Crônica: O melhor amigo do WhatsApp

Nem sempre tudo dá certo...

Crônica: O melhor amigo do WhatsApp

Marco Antonio, especial para o São Carlos em Rede

Nunca me furtei a falar com ninguém, em qualquer hora, a qualquer momento, o celular e o WhatsApp se tornaram um fardo prazeroso e parte de mim, fui criticado até na família por estar sempre dando uma resposta, mandando uma foto, um som, um “emoji”, mas isso também me transformou no que sou hoje, uma pessoa triste em alguns aspectos. Atendi a todos com a mesma atenção, paciência, alegria, energia e procurei sempre ser uma espécie de bom conselheiro, claro que não é toda hora que você tem as melhores palavras, mas sempre tive um tempo, em qualquer lugar, a todo momento, deixei de fazer coisas que me davam muita satisfação para ouvir, aconselhar, dar amor, porque eu julgo que é importante dar amor para quem você ama de verdade e com toda a força, a quem você gosta de uma forma astral e indiscutível, para aquela pessoa que vale a pena porque simplesmente vale mesmo, não tem explicação.
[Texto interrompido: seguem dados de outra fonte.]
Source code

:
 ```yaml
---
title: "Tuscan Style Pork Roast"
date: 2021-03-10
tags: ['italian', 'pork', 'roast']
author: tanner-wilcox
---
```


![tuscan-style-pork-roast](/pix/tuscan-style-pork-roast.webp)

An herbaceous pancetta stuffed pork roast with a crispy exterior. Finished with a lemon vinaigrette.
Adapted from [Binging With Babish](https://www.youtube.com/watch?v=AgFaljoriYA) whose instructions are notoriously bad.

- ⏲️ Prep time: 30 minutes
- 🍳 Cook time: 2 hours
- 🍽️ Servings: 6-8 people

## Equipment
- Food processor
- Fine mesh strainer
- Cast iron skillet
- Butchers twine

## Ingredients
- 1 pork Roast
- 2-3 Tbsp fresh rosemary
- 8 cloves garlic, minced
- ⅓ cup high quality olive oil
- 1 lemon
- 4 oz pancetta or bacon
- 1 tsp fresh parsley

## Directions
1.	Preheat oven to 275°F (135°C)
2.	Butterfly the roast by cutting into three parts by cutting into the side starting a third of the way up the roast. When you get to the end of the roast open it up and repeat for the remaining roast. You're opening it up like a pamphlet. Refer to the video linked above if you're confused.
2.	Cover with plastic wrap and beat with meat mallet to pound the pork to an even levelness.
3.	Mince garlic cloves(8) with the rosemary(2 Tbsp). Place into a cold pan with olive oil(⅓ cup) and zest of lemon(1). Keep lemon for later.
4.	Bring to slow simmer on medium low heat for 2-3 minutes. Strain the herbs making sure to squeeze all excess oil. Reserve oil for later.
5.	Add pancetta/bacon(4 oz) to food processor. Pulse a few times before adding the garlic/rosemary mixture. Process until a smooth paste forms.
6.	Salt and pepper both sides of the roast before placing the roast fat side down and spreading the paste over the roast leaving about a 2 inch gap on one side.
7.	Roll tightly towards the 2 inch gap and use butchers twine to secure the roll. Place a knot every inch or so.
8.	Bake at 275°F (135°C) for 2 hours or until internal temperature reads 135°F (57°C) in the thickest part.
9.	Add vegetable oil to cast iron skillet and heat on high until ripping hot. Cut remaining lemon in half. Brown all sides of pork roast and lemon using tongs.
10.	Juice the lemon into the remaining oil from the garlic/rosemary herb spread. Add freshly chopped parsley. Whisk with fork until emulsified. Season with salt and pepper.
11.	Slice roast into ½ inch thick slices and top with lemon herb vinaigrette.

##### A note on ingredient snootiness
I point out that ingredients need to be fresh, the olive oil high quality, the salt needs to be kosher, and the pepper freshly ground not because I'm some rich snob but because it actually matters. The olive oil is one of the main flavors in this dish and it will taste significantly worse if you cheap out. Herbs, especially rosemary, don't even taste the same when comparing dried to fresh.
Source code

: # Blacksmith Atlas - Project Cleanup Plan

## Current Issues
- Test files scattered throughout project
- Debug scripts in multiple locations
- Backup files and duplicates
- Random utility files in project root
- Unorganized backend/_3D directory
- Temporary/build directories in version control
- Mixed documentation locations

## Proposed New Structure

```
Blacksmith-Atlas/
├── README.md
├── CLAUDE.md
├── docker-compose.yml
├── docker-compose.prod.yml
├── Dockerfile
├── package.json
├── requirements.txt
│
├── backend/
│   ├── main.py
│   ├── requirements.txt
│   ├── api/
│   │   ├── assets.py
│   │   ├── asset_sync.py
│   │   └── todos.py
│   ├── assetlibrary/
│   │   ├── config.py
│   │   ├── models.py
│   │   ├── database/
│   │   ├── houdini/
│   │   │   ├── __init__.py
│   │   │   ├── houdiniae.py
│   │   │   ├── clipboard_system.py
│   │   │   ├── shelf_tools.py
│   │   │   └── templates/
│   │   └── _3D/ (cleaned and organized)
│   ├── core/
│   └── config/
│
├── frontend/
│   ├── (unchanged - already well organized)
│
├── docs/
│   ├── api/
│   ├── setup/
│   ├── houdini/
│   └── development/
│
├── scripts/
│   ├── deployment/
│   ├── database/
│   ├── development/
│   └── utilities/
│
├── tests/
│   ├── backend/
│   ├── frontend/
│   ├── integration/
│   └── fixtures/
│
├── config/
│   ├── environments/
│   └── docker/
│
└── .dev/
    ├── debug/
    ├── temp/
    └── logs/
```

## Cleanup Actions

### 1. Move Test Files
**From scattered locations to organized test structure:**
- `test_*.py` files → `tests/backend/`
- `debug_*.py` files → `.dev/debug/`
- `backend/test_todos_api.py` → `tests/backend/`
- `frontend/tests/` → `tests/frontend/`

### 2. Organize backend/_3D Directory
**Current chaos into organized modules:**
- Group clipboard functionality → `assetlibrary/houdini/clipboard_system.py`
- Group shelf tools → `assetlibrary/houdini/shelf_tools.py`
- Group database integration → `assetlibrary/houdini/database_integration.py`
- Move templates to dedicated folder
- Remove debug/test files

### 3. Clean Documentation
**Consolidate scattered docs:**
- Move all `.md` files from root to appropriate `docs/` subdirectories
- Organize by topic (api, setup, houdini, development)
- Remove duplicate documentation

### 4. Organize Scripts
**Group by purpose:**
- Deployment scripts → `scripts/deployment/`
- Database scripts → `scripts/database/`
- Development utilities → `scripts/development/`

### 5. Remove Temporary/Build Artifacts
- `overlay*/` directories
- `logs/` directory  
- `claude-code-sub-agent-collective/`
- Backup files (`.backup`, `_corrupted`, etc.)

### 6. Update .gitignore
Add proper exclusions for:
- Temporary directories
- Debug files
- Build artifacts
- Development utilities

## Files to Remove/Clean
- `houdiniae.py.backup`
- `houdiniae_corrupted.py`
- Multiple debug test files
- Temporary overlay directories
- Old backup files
Mesmo não vendo sempre (quase nunca), não estando no mesmo local, você quer bem, quer ver feliz e é por isso, como mostra a imagem que ilustra esse texto: você sempre tem um tempo para atender porque que é seu amigo (a) de verdade.
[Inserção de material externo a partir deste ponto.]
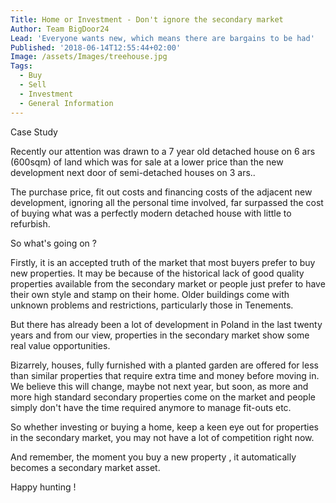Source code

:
 ```yaml
---
Title: Home or Investment - Don't ignore the secondary market
Author: Team BigDoor24
Lead: 'Everyone wants new, which means there are bargains to be had'
Published: '2018-06-14T12:55:44+02:00'
Image: /assets/Images/treehouse.jpg
Tags:
  - Buy
  - Sell
  - Investment
  - General Information
---
```

Case Study

Recently our attention was drawn to a 7 year old detached house on 6 ars (600sqm) of land which was for sale at a lower price than the new development next door of semi-detached houses on 3 ars..

The purchase price, fit out costs and financing costs of the adjacent new development, ignoring all the personal time involved, far surpassed the cost of buying what was a perfectly modern detached house with little to refurbish.

So what's going on ?

Firstly, it is an accepted truth of the market that most buyers prefer to buy new properties. It may be because of the historical lack of good quality properties available from the secondary market or people just prefer to have their own style and stamp on their home. Older buildings come with unknown problems and restrictions, particularly those in Tenements.

But there has already been a lot of development in Poland in the last twenty years and from our view, properties in the secondary market show some real value opportunities.

Bizarrely, houses, fully furnished with a planted garden are offered for less than similar properties that require extra time and money before moving in. We believe this will change, maybe not next year, but soon, as more and more high standard secondary properties come on the market and people simply don't have the time required anymore to manage fit-outs etc.

So whether investing or buying a home, keep a keen eye out for properties in the secondary market, you may not have a lot of competition right now.

And remember, the moment you buy a new property , it automatically becomes a secondary market asset.

Happy hunting !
Ah, mas é claro, daí entra o ser humano. Sabe, o ser humano é idiota, ignorante e acima de tudo muito falho e eu falhei feio, deslizei, errei, cometi uma besteira grande e paguei e pago o preço. Mas toda a pena, até por princípio, não deveria ser eterna, pois já vi coisas muito piores, e nada que foi pode ser igual, mas pode ser melhor, porque talvez a sinceridade seja a única arma para acabar com aquilo que mais me incomoda: a tristeza. O orgulho não pode vencer!
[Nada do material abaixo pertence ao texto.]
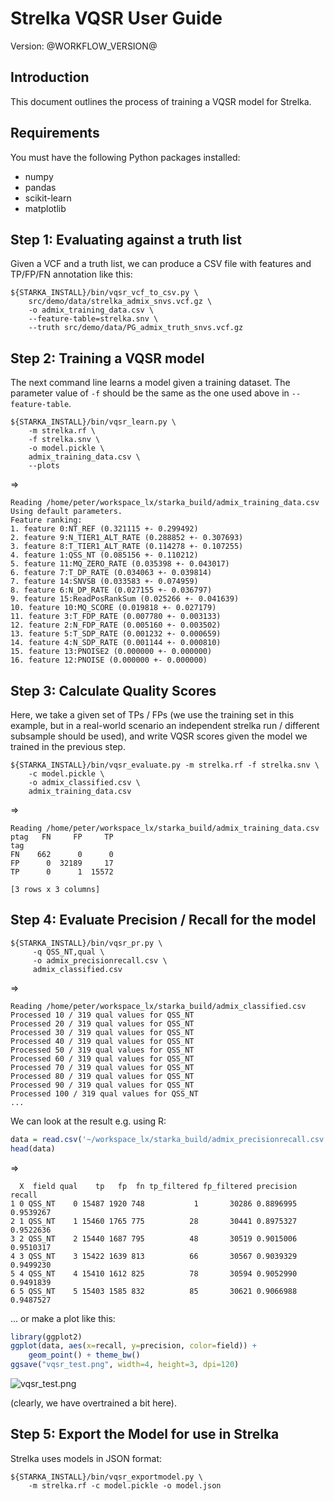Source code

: <link rel='stylesheet' href='userGuide.css' />

Strelka VQSR User Guide
=======================

Version: @WORKFLOW_VERSION@

<script src="tableOfContents.js"></script>

## Introduction

This document outlines the process of training a VQSR model for Strelka.

## Requirements

You must have the following Python packages installed:

* numpy
* pandas
* scikit-learn
* matplotlib

## Step 1: Evaluating against a truth list

Given a VCF and a truth list, we can produce a CSV file with features and
TP/FP/FN annotation like this:

```
${STARKA_INSTALL}/bin/vqsr_vcf_to_csv.py \
    src/demo/data/strelka_admix_snvs.vcf.gz \
    -o admix_training_data.csv \
    --feature-table=strelka.snv \
    --truth src/demo/data/PG_admix_truth_snvs.vcf.gz
```

## Step 2: Training a VQSR model

The next command line learns a model given a training dataset. The parameter
value of `-f` should be the same as the one used above in `--feature-table`.

```
${STARKA_INSTALL}/bin/vqsr_learn.py \
    -m strelka.rf \
    -f strelka.snv \
    -o model.pickle \
    admix_training_data.csv \
    --plots
```

=>

```
Reading /home/peter/workspace_lx/starka_build/admix_training_data.csv
Using default parameters.
Feature ranking:
1. feature 0:NT_REF (0.321115 +- 0.299492)
2. feature 9:N_TIER1_ALT_RATE (0.288852 +- 0.307693)
3. feature 8:T_TIER1_ALT_RATE (0.114278 +- 0.107255)
4. feature 1:QSS_NT (0.085156 +- 0.110212)
5. feature 11:MQ_ZERO_RATE (0.035398 +- 0.043017)
6. feature 7:T_DP_RATE (0.034063 +- 0.039814)
7. feature 14:SNVSB (0.033583 +- 0.074959)
8. feature 6:N_DP_RATE (0.027155 +- 0.036797)
9. feature 15:ReadPosRankSum (0.025266 +- 0.041639)
10. feature 10:MQ_SCORE (0.019818 +- 0.027179)
11. feature 3:T_FDP_RATE (0.007780 +- 0.003133)
12. feature 2:N_FDP_RATE (0.005160 +- 0.003502)
13. feature 5:T_SDP_RATE (0.001232 +- 0.000659)
14. feature 4:N_SDP_RATE (0.001144 +- 0.000810)
15. feature 13:PNOISE2 (0.000000 +- 0.000000)
16. feature 12:PNOISE (0.000000 +- 0.000000)
```

## Step 3: Calculate Quality Scores

Here, we take a given set of TPs / FPs (we use the training set in this example,
but in a real-world scenario an independent strelka run / different subsample
should be used), and write VQSR scores given the model we trained in the
previous step.

```
${STARKA_INSTALL}/bin/vqsr_evaluate.py -m strelka.rf -f strelka.snv \
    -c model.pickle \
    -o admix_classified.csv \
    admix_training_data.csv
```

=>

```
Reading /home/peter/workspace_lx/starka_build/admix_training_data.csv
ptag   FN     FP     TP
tag
FN    662      0      0
FP      0  32189     17
TP      0      1  15572

[3 rows x 3 columns]
```

## Step 4: Evaluate Precision / Recall for the model

```
${STARKA_INSTALL}/bin/vqsr_pr.py \
     -q QSS_NT,qual \
     -o admix_precisionrecall.csv \
     admix_classified.csv
```

=>

```
Reading /home/peter/workspace_lx/starka_build/admix_classified.csv
Processed 10 / 319 qual values for QSS_NT
Processed 20 / 319 qual values for QSS_NT
Processed 30 / 319 qual values for QSS_NT
Processed 40 / 319 qual values for QSS_NT
Processed 50 / 319 qual values for QSS_NT
Processed 60 / 319 qual values for QSS_NT
Processed 70 / 319 qual values for QSS_NT
Processed 80 / 319 qual values for QSS_NT
Processed 90 / 319 qual values for QSS_NT
Processed 100 / 319 qual values for QSS_NT
...
```

We can look at the result e.g. using R:

```R
data = read.csv('~/workspace_lx/starka_build/admix_precisionrecall.csv')
head(data)
```

=>

```
  X  field qual    tp   fp  fn tp_filtered fp_filtered precision    recall
1 0 QSS_NT    0 15487 1920 748           1       30286 0.8896995 0.9539267
2 1 QSS_NT    1 15460 1765 775          28       30441 0.8975327 0.9522636
3 2 QSS_NT    2 15440 1687 795          48       30519 0.9015006 0.9510317
4 3 QSS_NT    3 15422 1639 813          66       30567 0.9039329 0.9499230
5 4 QSS_NT    4 15410 1612 825          78       30594 0.9052990 0.9491839
6 5 QSS_NT    5 15403 1585 832          85       30621 0.9066988 0.9487527
```

... or make a plot like this:

```R
library(ggplot2)
ggplot(data, aes(x=recall, y=precision, color=field)) +
    geom_point() + theme_bw()
ggsave("vqsr_test.png", width=4, height=3, dpi=120)
```

![vqsr_test.png](vqsr_test.png)

(clearly, we have overtrained a bit here).

## Step 5: Export the Model for use in Strelka

Strelka uses models in JSON format:

```
${STARKA_INSTALL}/bin/vqsr_exportmodel.py \
    -m strelka.rf -c model.pickle -o model.json
```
Não sei se irei voltar a escrever sobre o tema, confesso que não queria, mas até por recomendação médica fui orientado a falar deste assunto da forma que melhor se adaptasse para a minha realidade. Porque precisei buscar a ajuda onde nunca achei que iria estar e lá encontrei aquilo que eu procuro todo dia: um simples perdão. Não quero ser pisado e humilhado, mas se esta for à sina que tenho que enfrentar com algumas pessoas também não iriei me omitir em nada, porque não sou homem deste tipo de atitude, mas não me calarei, porque o meu espírito pede para falar ao mundo sobre o que estou sentindo neste momento e usar sempre a verdade. Creiam isso me fez uma pessoa muito melhor, mais amiga, mais leal, mais fiel aos princípios da verdade e mantendo aquela carapaça para exercer essa atividade profissional que tanto me castiga. E nela está incluída a ironia habitual e perspicácia para tentar entender os fatos.

Continuo procurando o melhor caminho, o de luz, para acalmar meu injuriado coração, pois nem tudo o que dizem parece ser verdadeiro e alguns que me acusam sabem que não é verdade o que tanto ouviram (e aqui não fujo de meus erros!), porém não conseguem ver que a cegueira em que estão é como no livro do José Saramago, o Ensaio Sobre a Cegueira, basta você tocar alguém que acaba também ficando sem visão, blindado e completamente entorpecido por fatos que nem sempre são os reais.